La Costituzione che alcuni dei più vecchi esponenti di quel partito si ostinano a riconoscere essere “nata dalla Resistenza”, e vengono tollerati, nell’attesa che la natura faccia il suo corso e li spazzi via. Come Renzi, la sua potentissima e incompetentissima ministra Boschi, con l’ausilio di impresentabili figure pubbliche a cominciare da Denis Verdini, si apprestano a fare non solo con la Costituzione, ma con lo Stato liberaldemocratico: il combinato disposto legge elettorale (il famigerato Italicum) e “riforma costituzionale”, pone le basi per un “superamento” morbido della stessa forma democratica. Se poi aggiungiamo il controllo che ormai in modo quasi totale Renzi esercita sulla Rai (più in generale direi sulla radiotelevisione italiana), gli accorpamenti di testate giornalistiche, le nomine alla testa delle grandi holding pubbliche, delle istituzioni (dal Consiglio superiore della Magistratura alle diverse forze armate e servizi di sicurezza), il regime è disegnato.

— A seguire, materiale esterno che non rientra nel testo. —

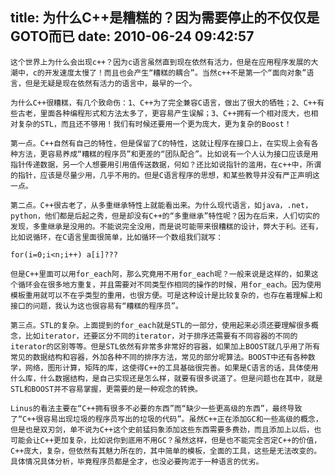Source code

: title: 为什么C++是糟糕的？因为需要停止的不仅仅是GOTO而已
date: 2010-06-24 09:42:57
---

    这个世界上为什么会出现c++？因为c语言虽然直到现在依然有活力，但是在应用程序发展的大潮中，c的开发速度太慢了！而且也会产生“糟糕的耦合”。当然c++不是第一个“面向对象”语言，但是无疑是现在依然有活力的语言中，最早的一个。

    为什么C++很糟糕，有几个致命伤：1、C++为了完全兼容C语言，做出了很大的牺牲；2、C++有些古老，里面各种编程形式和方法太多了，更容易产生误解；3、C++拥有一个相对庞大，也相对复杂的STL，而且还不够用！我们有时候还要用一个更为庞大，更为复杂的Boost！

    第一点。C++自然有自己的特性，但是保留了C的特性，这就让程序在接口上，在实现上会有各种方法，更容易养成“糟糕的程序员”和更差的“团队配合”。比如说有一个人认为接口应该是用指针传递数据，另一个人想要用引用值传送数据，何如？还比如说指针的滥用，在c++中，所谓的指针，应该是尽量少用，几乎不用的。但是C语言程序的思想，和某些教导并没有严正声明这一点。

    第二点。C++很古老了，从多重继承特性上就能看出来。为什么现代语言，如java，.net，python，他们都是后起之秀，但是却没有C++的“多重继承”特性呢？因为在后来，人们切实的发现，多重继承是没用的。不能说完全没用，而是说可能带来很糟糕的设计，弊大于利。还有，比如说循环，在C语言里面很简单，比如循环一个数组我们就写：

	for(i=0;i<n;i++) a[i]???

	但是C++里面可以用for_each阿，那么究竟用不用for_each呢？一般来说是这样的，如果这个循环会在很多地方重复，并且需要对不同类型作相同的操作的时候，用for_each。因为使用模板重用就可以不在乎类型的重用，也很方便。可是这种设计是比较复杂的，也存在着理解上和接口的问题，我认为这也很容易有“糟糕的程序员”。

	第三点。STL的复杂。上面提到的for_each就是STL的一部分，使用起来必须还要理解很多概念，比如iterator，还要区分不同的iterator，对于排序还需要有不同容器的不同的iterator的区别等等。但是STL依然有非常多非常好的容器，如果加上BOOST就几乎用了所有常见的数据结构和容器，外加各种不同的排序方法，常见的部分呢算法。BOOST中还有各种数学，网络，图形计算，矩阵的库，这使得C++的工具基础很完善。如果是C语言的话，具体使用什么库，什么数据结构，是自己实现还是怎么样，就要有很多说道了。但是问题也在其中，就是STL和BOOST并不容易掌握，更需要的是一种观念的转换。

	Linus的看法主要在“C++拥有很多不必要的东西”而“缺少一些更高级的东西”，最终导致了“C++很容易出现垃圾的程序员写出的垃圾的代码”。虽然C++正在添加GC和一些高级的概念，但是也是双刃剑，单不说为C++这个史前猛犸象添加这些东西需要多费劲，而且添加上以后，也可能会让C++更加复杂，比如说你到底用不用GC？虽然这样，但是也不能完全否定C++的价值，C++庞大，复杂，但依然有其魅力所在的，其中简单的模板，全面的工具，这些是无法改变的。具体情况具体分析，毕竟程序员都是全才，也没必要拘泥于一种语言的优劣。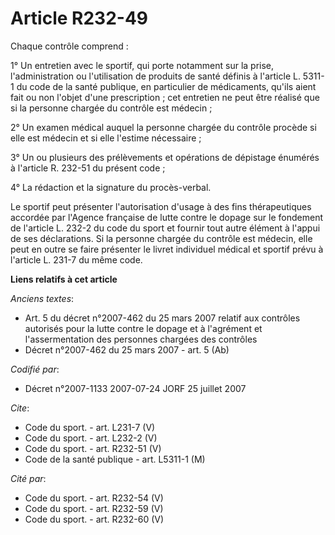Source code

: # Article R232-49

Chaque contrôle comprend :

1° Un entretien avec le sportif, qui porte notamment sur la prise, l'administration ou l'utilisation de produits de santé
définis à l'article L. 5311-1 du code de la santé publique, en particulier de médicaments, qu'ils aient fait ou non l'objet
d'une prescription ; cet entretien ne peut être réalisé que si la personne chargée du contrôle est médecin ;

2° Un examen médical auquel la personne chargée du contrôle procède si elle est médecin et si elle l'estime nécessaire ;

3° Un ou plusieurs des prélèvements et opérations de dépistage énumérés à l'article R. 232-51 du présent code ;

4° La rédaction et la signature du procès-verbal.

Le sportif peut présenter l'autorisation d'usage à des fins thérapeutiques accordée par l'Agence française de lutte contre le
dopage sur le fondement de l'article L. 232-2 du code du sport et fournir tout autre élément à l'appui de ses déclarations.
Si la personne chargée du contrôle est médecin, elle peut en outre se faire présenter le livret individuel médical et sportif
prévu à l'article L. 231-7 du même code.

**Liens relatifs à cet article**

_Anciens textes_:

  - Art. 5 du décret n°2007-462 du 25 mars 2007 relatif aux contrôles autorisés pour la lutte contre le dopage et à l'agrément et l'assermentation des personnes chargées des contrôles
  - Décret n°2007-462 du 25 mars 2007 - art. 5 (Ab)

_Codifié par_:

  - Décret n°2007-1133 2007-07-24 JORF 25 juillet 2007

_Cite_:

  - Code du sport. - art. L231-7 (V)
  - Code du sport. - art. L232-2 (V)
  - Code du sport. - art. R232-51 (V)
  - Code de la santé publique - art. L5311-1 (M)

_Cité par_:

  - Code du sport. - art. R232-54 (V)
  - Code du sport. - art. R232-59 (V)
  - Code du sport. - art. R232-60 (V)
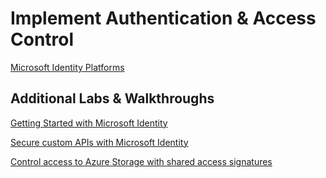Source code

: # Implement Authentication & Access Control

[Microsoft Identity Platforms](https://docs.microsoft.com/en-us/azure/active-directory/develop/)

## Additional Labs & Walkthroughs

[Getting Started with Microsoft Identity](https://docs.microsoft.com/en-us/learn/modules/getting-started-identity/)

[Secure custom APIs with Microsoft Identity](https://docs.microsoft.com/en-us/learn/modules/identity-secure-custom-api/)

[Control access to Azure Storage with shared access signatures](https://docs.microsoft.com/en-us/learn/modules/control-access-to-azure-storage-with-sas/)
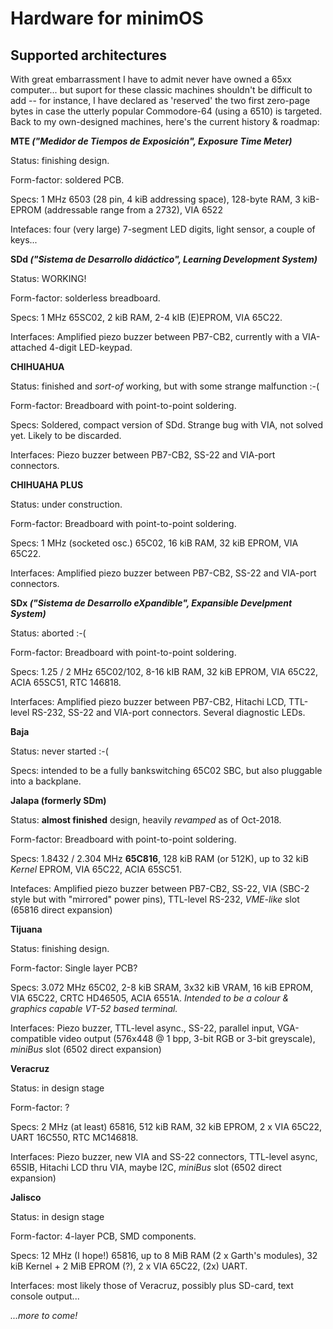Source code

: # Hardware for minimOS

## Supported architectures

With great embarrassment I have to admit never have owned a 65xx computer... but suport for these classic machines shouldn't be difficult to add -- for instance, I have declared as 'reserved' the two first zero-page bytes in case the utterly popular Commodore-64 (using a 6510) is targeted. Back to my own-designed machines, here's the current history & roadmap:

**MTE _("Medidor de Tiempos de Exposición", Exposure Time Meter)_**

Status: finishing design.

Form-factor: soldered PCB.

Specs: 1 MHz 6503 (28 pin, 4 kiB addressing space), 128-byte RAM, 3 kiB-EPROM (addressable range from a 2732), VIA 6522

Intefaces: four (very large) 7-segment LED digits, light sensor, a couple of keys...



**SDd _("Sistema de Desarrollo didáctico", Learning Development System)_**

Status: WORKING!

Form-factor: solderless breadboard.

Specs: 1 MHz 65SC02, 2 kiB RAM, 2-4 kIB (E)EPROM, VIA 65C22.

Interfaces: Amplified piezo buzzer between PB7-CB2, currently with a VIA-attached 4-digit LED-keypad.



**CHIHUAHUA**

Status: finished and _sort-of_ working, but with some strange malfunction :-(

Form-factor: Breadboard with point-to-point soldering.

Specs: Soldered, compact version of SDd. Strange bug with VIA, not solved yet. Likely to be discarded.

Interfaces: Piezo buzzer between PB7-CB2, SS-22 and VIA-port connectors.


**CHIHUAHA PLUS**

Status: under construction.

Form-factor: Breadboard with point-to-point soldering.

Specs: 1 MHz (socketed osc.) 65C02, 16 kiB RAM, 32 kiB EPROM, VIA 65C22.

Interfaces: Amplified piezo buzzer between PB7-CB2, SS-22 and VIA-port connectors.




**SDx _("Sistema de Desarrollo eXpandible", Expansible Develpment System)_**

Status: aborted :-(

Form-factor: Breadboard with point-to-point soldering.

Specs: 1.25 / 2 MHz 65C02/102, 8-16 kIB RAM, 32 kiB EPROM, VIA 65C22, ACIA 65SC51, RTC 146818.

Interfaces: Amplified piezo buzzer between PB7-CB2, Hitachi LCD, TTL-level RS-232, SS-22 and VIA-port connectors. Several diagnostic LEDs.


**Baja**

Status: never started :-(

Specs: intended to be a fully bankswitching 65C02 SBC, but also pluggable into a backplane.



**Jalapa (formerly SDm)**

Status: **almost finished** design, heavily *revamped* as of Oct-2018.

Form-factor: Breadboard with point-to-point soldering.

Specs: 1.8432 / 2.304 MHz **65C816**, 128 kiB RAM (or 512K), up to 32 kiB *Kernel* EPROM, VIA 65C22, ACIA 65SC51.

Intefaces: Amplified piezo buzzer between PB7-CB2, SS-22, VIA (SBC-2 style but with "mirrored" power pins), TTL-level RS-232, *VME-like* slot (65816 direct expansion)


**Tijuana**

Status: finishing design.

Form-factor: Single layer PCB?

Specs: 3.072 MHz 65C02, 2-8 kiB SRAM, 3x32 kiB VRAM, 16 kiB EPROM, VIA 65C22, CRTC HD46505, ACIA 6551A. *Intended to be a colour & graphics capable VT-52 based terminal.*

Interfaces: Piezo buzzer, TTL-level async., SS-22, parallel input, VGA-compatible video output (576x448 @ 1 bpp, 3-bit RGB or 3-bit greyscale), *miniBus* slot (6502 direct expansion) 



**Veracruz**

Status: in design stage

Form-factor: ?

Specs: 2 MHz (at least) 65816, 512 kiB RAM, 32 kiB EPROM, 2 x VIA 65C22, UART 16C550, RTC MC146818.

Interfaces: Piezo buzzer, new VIA and SS-22 connectors, TTL-level async, 65SIB, Hitachi LCD thru VIA, maybe I2C, *miniBus* slot (6502 direct expansion)



**Jalisco**

Status: in design stage

Form-factor: 4-layer PCB, SMD components.

Specs: 12 MHz (I hope!) 65816, up to 8 MiB RAM (2 x Garth's modules), 32 kiB Kernel + 2 MiB EPROM (?), 2 x VIA 65C22, (2x) UART.

Interfaces: most likely those of Veracruz, possibly plus SD-card, text console output...

*...more to come!*
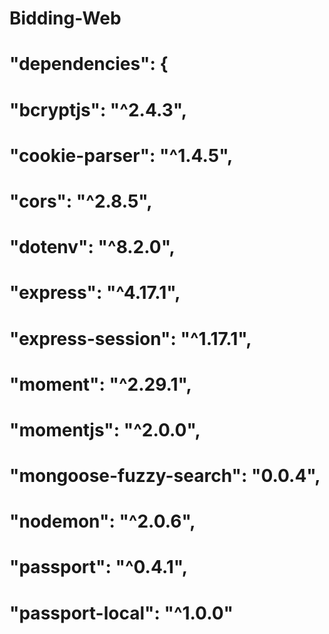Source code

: # Bidding-Web

# "dependencies": {

# "bcryptjs": "^2.4.3",

# "cookie-parser": "^1.4.5",

# "cors": "^2.8.5",

# "dotenv": "^8.2.0",

# "express": "^4.17.1",

# "express-session": "^1.17.1",

# "moment": "^2.29.1",

# "momentjs": "^2.0.0",

# "mongoose-fuzzy-search": "0.0.4",

# "nodemon": "^2.0.6",

# "passport": "^0.4.1",

# "passport-local": "^1.0.0"
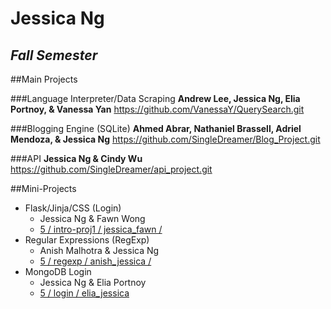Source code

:Jessica Ng
================
*Fall Semester*
---------

##Main Projects

###Language Interpreter/Data Scraping
**Andrew Lee, Jessica Ng, Elia Portnoy, & Vanessa Yan**
https://github.com/VanessaY/QuerySearch.git

###Blogging Engine (SQLite)
**Ahmed Abrar, Nathaniel Brassell, Adriel Mendoza, & Jessica Ng** 
https://github.com/SingleDreamer/Blog_Project.git

###API
**Jessica Ng & Cindy Wu**
https://github.com/SingleDreamer/api_project.git

##Mini-Projects
* Flask/Jinja/CSS (Login)
  * Jessica Ng & Fawn Wong
  * <a href = "https://github.com/stuycs-softdev/submissions/tree/master/5/intro-proj1/jessica_fawn"> 5 / intro-proj1 / jessica_fawn / </a>
* Regular Expressions (RegExp)
  * Anish Malhotra & Jessica Ng
  * <a href = "https://github.com/stuycs-softdev/submissions/tree/master/5/regexp/anish_jessica">  5 / regexp / anish_jessica / </a>
* MongoDB Login
  * Jessica Ng & Elia Portnoy
  * <a href = "https://github.com/stuycs-softdev/submissions/tree/master/5/login/elia_jessica"> 5 / login / elia_jessica</a>

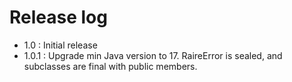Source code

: # Release log

* 1.0 : Initial release
* 1.0.1 : Upgrade min Java version to 17. RaireError is sealed, and subclasses are final with public members.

Oggi, perciò, in attesa dei referendum d’autunno, la celebrazione della Liberazione deve rappresentare un monito e un impegno per quanti si rendono conto che la posta in palio è enorme. E si chiama Welfare, si chiama diritti sindacali, princìpi di libertà, possibilità di effettiva partecipazione alla cosa pubblica, sovranità del Potere legislativo (il Parlamento, ridotto a manipolo di ascari obbedienti), indipendenza del “Terzo Potere” (l’ordine giudiziario, non a caso sottoposto ormai ad attacchi quotidiani dal presidente del Consiglio o da suoi emissari, come ai tempi di Berlusconi)…; l’elenco è troppo lungo.

In breve, oggi ribadire, in ogni situazione e contesto, il motto “Ora e sempre Resistenza”, è tutt’altro che un gesto rituale: oggi è e deve essere un grido di battaglia. Che è appena cominciata. E va portata fino alla sua conclusione. Difendere la Resistenza, oggi, salvaguardare la Costituzione che è il frutto più rilevante di quella stagione eroica del ’43-45, significa dire NO alla “deforma” renziana, no all’Italicum, no alla fine dello Stato di diritto, anche se l’operazione ci viene presentata come esempio del necessario ricupero di una “modernità” della “vecchia” Italia. Se questa è la modernità, se questo è essere riformatori, ebbene, proclamiamoci francamente conservatori. Ci sono cose da conservare, senza vergognarsene; e la Costituzione repubblicana (con il suo patrimonio politico, culturale e sociale, frutto della lotta armata contro il regime mussoliniano) è al primo posto tra esse.